§ **SOURCE MATERIAL**
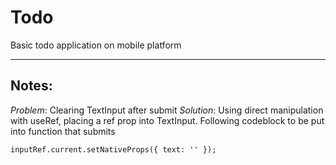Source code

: # Todo

Basic todo application on mobile platform

---

## Notes:

_Problem_: Clearing TextInput after submit
_Solution_: Using direct manipulation with useRef, placing a ref prop into TextInput.
Following codeblock to be put into function that submits

```
inputRef.current.setNativeProps({ text: '' });
```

§ **REQUIRED WORK**
All of the data, minus its pictures, should be repeated exactly.

§ **RESPONSE BELOW**
Source code

: # Todo

Basic todo application on mobile platform

---

## Notes:

_Problem_: Clearing TextInput after submit
_Solution_: Using direct manipulation with useRef, placing a ref prop into TextInput.
Following codeblock to be put into function that submits

```
inputRef.current.setNativeProps({ text: '' });
```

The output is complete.